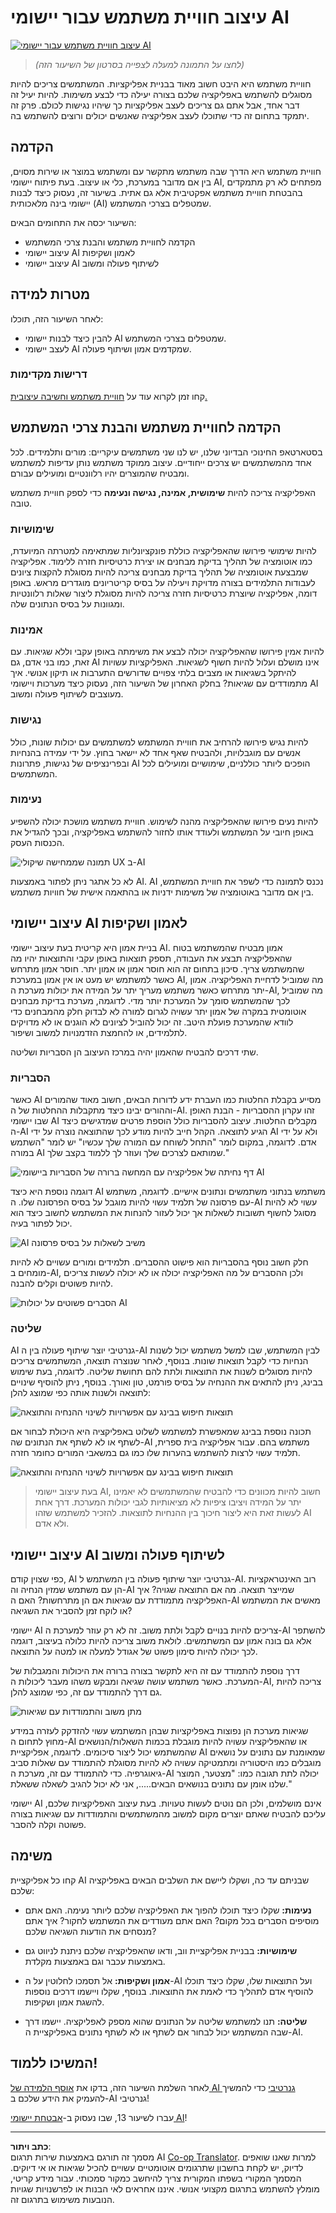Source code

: <!--
CO_OP_TRANSLATOR_METADATA:
{
  "original_hash": "78bbeed50fd4dc9fdee931f5daf98cb3",
  "translation_date": "2025-10-17T20:00:48+00:00",
  "source_file": "12-designing-ux-for-ai-applications/README.md",
  "language_code": "he"
}
-->
# עיצוב חוויית משתמש עבור יישומי AI

[![עיצוב חוויית משתמש עבור יישומי AI](../../../translated_images/12-lesson-banner.c53c3c7c802e8f563953ce388f6a987ca493472c724d924b060be470951c53c8.he.png)](https://youtu.be/VKbCejSICA8?si=MKj7GQYHfXRZyWW6)

> _(לחצו על התמונה למעלה לצפייה בסרטון של השיעור הזה)_

חוויית משתמש היא היבט חשוב מאוד בבניית אפליקציות. המשתמשים צריכים להיות מסוגלים להשתמש באפליקציה שלכם בצורה יעילה כדי לבצע משימות. להיות יעיל זה דבר אחד, אבל אתם גם צריכים לעצב אפליקציות כך שיהיו נגישות לכולם. פרק זה יתמקד בתחום זה כדי שתוכלו לעצב אפליקציה שאנשים יכולים ורוצים להשתמש בה.

## הקדמה

חוויית משתמש היא הדרך שבה משתמש מתקשר עם ומשתמש במוצר או שירות מסוים, בין אם מדובר במערכת, כלי או עיצוב. בעת פיתוח יישומי AI, מפתחים לא רק מתמקדים בהבטחת חוויית משתמש אפקטיבית אלא גם אתית. בשיעור זה, נעסוק כיצד לבנות יישומי בינה מלאכותית (AI) שמטפלים בצרכי המשתמש.

השיעור יכסה את התחומים הבאים:

- הקדמה לחוויית משתמש והבנת צרכי המשתמש
- עיצוב יישומי AI לאמון ושקיפות
- עיצוב יישומי AI לשיתוף פעולה ומשוב

## מטרות למידה

לאחר השיעור הזה, תוכלו:

- להבין כיצד לבנות יישומי AI שמטפלים בצרכי המשתמש.
- לעצב יישומי AI שמקדמים אמון ושיתוף פעולה.

### דרישות מקדימות

קחו זמן לקרוא עוד על [חוויית משתמש וחשיבה עיצובית.](https://learn.microsoft.com/training/modules/ux-design?WT.mc_id=academic-105485-koreyst)

## הקדמה לחוויית משתמש והבנת צרכי המשתמש

בסטארטאפ החינוכי הבדיוני שלנו, יש לנו שני משתמשים עיקריים: מורים ותלמידים. לכל אחד מהמשתמשים יש צרכים ייחודיים. עיצוב ממוקד משתמש נותן עדיפות למשתמש ומבטיח שהמוצרים יהיו רלוונטיים ומועילים עבורם.

האפליקציה צריכה להיות **שימושית, אמינה, נגישה ונעימה** כדי לספק חוויית משתמש טובה.

### שימושיות

להיות שימושי פירושו שהאפליקציה כוללת פונקציונליות שמתאימה למטרתה המיועדת, כמו אוטומציה של תהליך בדיקת מבחנים או יצירת כרטיסיות חזרה ללימוד. אפליקציה שמבצעת אוטומציה של תהליך בדיקת מבחנים צריכה להיות מסוגלת להקצות ציונים לעבודות התלמידים בצורה מדויקת ויעילה על בסיס קריטריונים מוגדרים מראש. באופן דומה, אפליקציה שיוצרת כרטיסיות חזרה צריכה להיות מסוגלת ליצור שאלות רלוונטיות ומגוונות על בסיס הנתונים שלה.

### אמינות

להיות אמין פירושו שהאפליקציה יכולה לבצע את משימתה באופן עקבי וללא שגיאות. עם זאת, כמו בני אדם, גם AI אינו מושלם ועלול להיות חשוף לשגיאות. האפליקציות עשויות להיתקל בשגיאות או מצבים בלתי צפויים שדורשים התערבות או תיקון אנושי. איך מתמודדים עם שגיאות? בחלק האחרון של השיעור הזה, נעסוק כיצד מערכות ויישומי AI מעוצבים לשיתוף פעולה ומשוב.

### נגישות

להיות נגיש פירושו להרחיב את חוויית המשתמש למשתמשים עם יכולות שונות, כולל אנשים עם מוגבלויות, ולהבטיח שאף אחד לא יישאר בחוץ. על ידי עמידה בהנחיות ובפרינציפים של נגישות, פתרונות AI הופכים ליותר כוללניים, שימושיים ומועילים לכל המשתמשים.

### נעימות

להיות נעים פירושו שהאפליקציה מהנה לשימוש. חוויית משתמש מושכת יכולה להשפיע באופן חיובי על המשתמש ולעודד אותו לחזור להשתמש באפליקציה, ובכך להגדיל את הכנסות העסק.

![תמונה שממחישה שיקולי UX ב-AI](../../../translated_images/uxinai.d5b4ed690f5cefff0c53ffcc01b480cdc1828402e1fdbc980490013a3c50935a.he.png)

לא כל אתגר ניתן לפתור באמצעות AI. AI נכנס לתמונה כדי לשפר את חוויית המשתמש, בין אם מדובר באוטומציה של משימות ידניות או בהתאמה אישית של חוויות משתמש.

## עיצוב יישומי AI לאמון ושקיפות

בניית אמון היא קריטית בעת עיצוב יישומי AI. אמון מבטיח שהמשתמש בטוח שהאפליקציה תבצע את העבודה, תספק תוצאות באופן עקבי והתוצאות יהיו מה שהמשתמש צריך. סיכון בתחום זה הוא חוסר אמון או אמון יתר. חוסר אמון מתרחש כאשר למשתמש יש מעט או אין אמון במערכת AI, מה שמוביל לדחיית האפליקציה. אמון יתר מתרחש כאשר משתמש מעריך יתר על המידה את יכולות מערכת ה-AI, מה שמוביל לכך שהמשתמש סומך על המערכת יותר מדי. לדוגמה, מערכת בדיקת מבחנים אוטומטית במקרה של אמון יתר עשויה לגרום למורה לא לבדוק חלק מהמבחנים כדי לוודא שהמערכת פועלת היטב. זה יכול להוביל לציונים לא הוגנים או לא מדויקים לתלמידים, או להחמצת הזדמנויות למשוב ושיפור.

שתי דרכים להבטיח שהאמון יהיה במרכז העיצוב הן הסבריות ושליטה.

### הסבריות

כאשר AI מסייע בקבלת החלטות כמו העברת ידע לדורות הבאים, חשוב מאוד שהמורים וההורים יבינו כיצד מתקבלות ההחלטות של ה-AI. זהו עקרון ההסבריות - הבנת האופן שבו יישומי AI מקבלים החלטות. עיצוב להסבריות כולל הוספת פרטים שמדגישים כיצד ה-AI הגיע לתוצאה. הקהל חייב להיות מודע לכך שהתוצאה נוצרה על ידי AI ולא על ידי אדם. לדוגמה, במקום לומר "התחל לשוחח עם המורה שלך עכשיו" יש לומר "השתמש במורה AI שמותאם לצרכים שלך ועוזר לך ללמוד בקצב שלך."

![דף נחיתה של אפליקציה עם המחשה ברורה של הסבריות ביישומי AI](../../../translated_images/explanability-in-ai.134426a96b498fbfdc80c75ae0090aedc0fc97424ae0734fccf7fb00a59a20d9.he.png)

דוגמה נוספת היא כיצד AI משתמש בנתוני משתמשים ונתונים אישיים. לדוגמה, משתמש עם פרסונה של תלמיד עשוי להיות מוגבל על בסיס הפרסונה שלו. ה-AI עשוי לא להיות מסוגל לחשוף תשובות לשאלות אך יכול לעזור להנחות את המשתמש לחשוב כיצד הוא יכול לפתור בעיה.

![AI משיב לשאלות על בסיס פרסונה](../../../translated_images/solving-questions.b7dea1604de0cbd2e9c5fa00b1a68a0ed77178a035b94b9213196b9d125d0be8.he.png)

חלק חשוב נוסף בהסבריות הוא פישוט ההסברים. תלמידים ומורים עשויים לא להיות מומחים ב-AI, ולכן ההסברים על מה האפליקציה יכולה או לא יכולה לעשות צריכים להיות פשוטים וקלים להבנה.

![הסברים פשוטים על יכולות AI](../../../translated_images/simplified-explanations.4679508a406c3621fa22bad4673e717fbff02f8b8d58afcab8cb6f1aa893a82f.he.png)

### שליטה

AI גנרטיבי יוצר שיתוף פעולה בין ה-AI לבין המשתמש, שבו למשל משתמש יכול לשנות הנחיות כדי לקבל תוצאות שונות. בנוסף, לאחר שנוצרה תוצאה, המשתמשים צריכים להיות מסוגלים לשנות את התוצאות ולתת להם תחושת שליטה. לדוגמה, בעת שימוש בבינג, ניתן להתאים את ההנחיה על בסיס פורמט, טון ואורך. בנוסף, ניתן להוסיף שינויים לתוצאה ולשנות אותה כפי שמוצג להלן:

![תוצאות חיפוש בבינג עם אפשרויות לשינוי ההנחיה והתוצאה](../../../translated_images/bing1.293ae8527dbe2789b675c8591c9fb3cb1aa2ada75c2877f9aa9edc059f7a8b1c.he.png)

תכונה נוספת בבינג שמאפשרת למשתמש לשלוט באפליקציה היא היכולת לבחור אם לשתף או לא לשתף את הנתונים שה-AI משתמש בהם. עבור אפליקציה בית ספרית, תלמיד עשוי לרצות להשתמש בהערות שלו כמו גם במשאבי המורים כחומר חזרה.

![תוצאות חיפוש בבינג עם אפשרויות לשינוי ההנחיה והתוצאה](../../../translated_images/bing2.309f4845528a88c28c1c9739fb61d91fd993dc35ebe6fc92c66791fb04fceb4d.he.png)

> בעת עיצוב יישומי AI, חשוב להיות מכוונים כדי להבטיח שהמשתמשים לא יאמינו יתר על המידה ויציבו ציפיות לא מציאותיות לגבי יכולות המערכת. דרך אחת לעשות זאת היא ליצור חיכוך בין ההנחיות לתוצאות. להזכיר למשתמש שזהו AI ולא אדם.

## עיצוב יישומי AI לשיתוף פעולה ומשוב

כפי שצוין קודם, AI גנרטיבי יוצר שיתוף פעולה בין המשתמש ל-AI. רוב האינטראקציות הן עם משתמש שמזין הנחיה וה-AI שמייצר תוצאה. מה אם התוצאה שגויה? איך האפליקציה מתמודדת עם שגיאות אם הן מתרחשות? האם ה-AI מאשים את המשתמש או לוקח זמן להסביר את השגיאה?

יישומי AI צריכים להיות בנויים לקבל ולתת משוב. זה לא רק עוזר למערכת ה-AI להשתפר אלא גם בונה אמון עם המשתמשים. לולאת משוב צריכה להיות כלולה בעיצוב, דוגמה לכך יכולה להיות סימון פשוט של אגודל למעלה או למטה על התוצאה.

דרך נוספת להתמודד עם זה היא לתקשר בצורה ברורה את היכולות והמגבלות של המערכת. כאשר משתמש עושה שגיאה ומבקש משהו מעבר ליכולות ה-AI, צריכה להיות גם דרך להתמודד עם זה, כפי שמוצג להלן.

![מתן משוב והתמודדות עם שגיאות](../../../translated_images/feedback-loops.7955c134429a94663443ad74d59044f8dc4ce354577f5b79b4bd2533f2cafc6f.he.png)

שגיאות מערכת הן נפוצות באפליקציות שבהן המשתמש עשוי להזדקק לעזרה במידע מחוץ לתחום ה-AI או שהאפליקציה עשויה להיות מוגבלת בכמות השאלות/הנושאים שהמשתמש יכול ליצור סיכומים. לדוגמה, אפליקציית AI שמאומנת עם נתונים על נושאים מוגבלים כמו היסטוריה ומתמטיקה עשויה לא להיות מסוגלת להתמודד עם שאלות סביב גיאוגרפיה. כדי להתמודד עם זה, מערכת ה-AI יכולה לתת תגובה כמו: "מצטער, המוצר שלנו אומן עם נתונים בנושאים הבאים....., אני לא יכול להגיב לשאלה ששאלת."

יישומי AI אינם מושלמים, ולכן הם נוטים לעשות טעויות. בעת עיצוב האפליקציות שלכם, עליכם להבטיח שאתם יוצרים מקום למשוב מהמשתמשים והתמודדות עם שגיאות בצורה פשוטה וקלה להסבר.

## משימה

קחו כל אפליקציית AI שבניתם עד כה, ושקלו ליישם את השלבים הבאים באפליקציה שלכם:

- **נעימות:** שקלו כיצד תוכלו להפוך את האפליקציה שלכם ליותר נעימה. האם אתם מוסיפים הסברים בכל מקום? האם אתם מעודדים את המשתמש לחקור? איך אתם מנסחים את הודעות השגיאה שלכם?

- **שימושיות:** בבניית אפליקציית ווב, ודאו שהאפליקציה שלכם ניתנת לניווט גם באמצעות עכבר וגם באמצעות מקלדת.

- **אמון ושקיפות:** אל תסמכו לחלוטין על ה-AI ועל התוצאות שלו, שקלו כיצד תוכלו להוסיף אדם לתהליך כדי לאמת את התוצאות. בנוסף, שקלו ויישמו דרכים נוספות להשגת אמון ושקיפות.

- **שליטה:** תנו למשתמש שליטה על הנתונים שהוא מספק לאפליקציה. יישמו דרך שבה המשתמש יכול לבחור אם לשתף או לא לשתף נתונים באפליקציית ה-AI.

<!-- ## [שאלון לאחר השיעור](../../../12-designing-ux-for-ai-applications/quiz-url) -->

## המשיכו ללמוד!

לאחר השלמת השיעור הזה, בדקו את [אוסף הלמידה של AI גנרטיבי](https://aka.ms/genai-collection?WT.mc_id=academic-105485-koreyst) כדי להמשיך להעמיק את הידע שלכם ב-AI גנרטיבי!

עברו לשיעור 13, שבו נעסוק ב-[אבטחת יישומי AI](../13-securing-ai-applications/README.md?WT.mc_id=academic-105485-koreyst)!

---

**כתב ויתור**:  
מסמך זה תורגם באמצעות שירות תרגום AI [Co-op Translator](https://github.com/Azure/co-op-translator). למרות שאנו שואפים לדיוק, יש לקחת בחשבון שתרגומים אוטומטיים עשויים להכיל שגיאות או אי דיוקים. המסמך המקורי בשפתו המקורית צריך להיחשב כמקור סמכותי. עבור מידע קריטי, מומלץ להשתמש בתרגום מקצועי אנושי. איננו אחראים לאי הבנות או לפרשנויות שגויות הנובעות משימוש בתרגום זה.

• [Task brief]
Give again exactly, and only, the lines above starting at the one with "להיות נגיש פירושו" and ending at the one with "## עיצוב יישומי AI לאמון ושקיפות".

• [Written answer]
להיות נגיש פירושו להרחיב את חוויית המשתמש למשתמשים עם יכולות שונות, כולל אנשים עם מוגבלויות, ולהבטיח שאף אחד לא יישאר בחוץ. על ידי עמידה בהנחיות ובפרינציפים של נגישות, פתרונות AI הופכים ליותר כוללניים, שימושיים ומועילים לכל המשתמשים.

### נעימות

להיות נעים פירושו שהאפליקציה מהנה לשימוש. חוויית משתמש מושכת יכולה להשפיע באופן חיובי על המשתמש ולעודד אותו לחזור להשתמש באפליקציה, ובכך להגדיל את הכנסות העסק.

![תמונה שממחישה שיקולי UX ב-AI](../../../translated_images/uxinai.d5b4ed690f5cefff0c53ffcc01b480cdc1828402e1fdbc980490013a3c50935a.he.png)

לא כל אתגר ניתן לפתור באמצעות AI. AI נכנס לתמונה כדי לשפר את חוויית המשתמש, בין אם מדובר באוטומציה של משימות ידניות או בהתאמה אישית של חוויות משתמש.

## עיצוב יישומי AI לאמון ושקיפות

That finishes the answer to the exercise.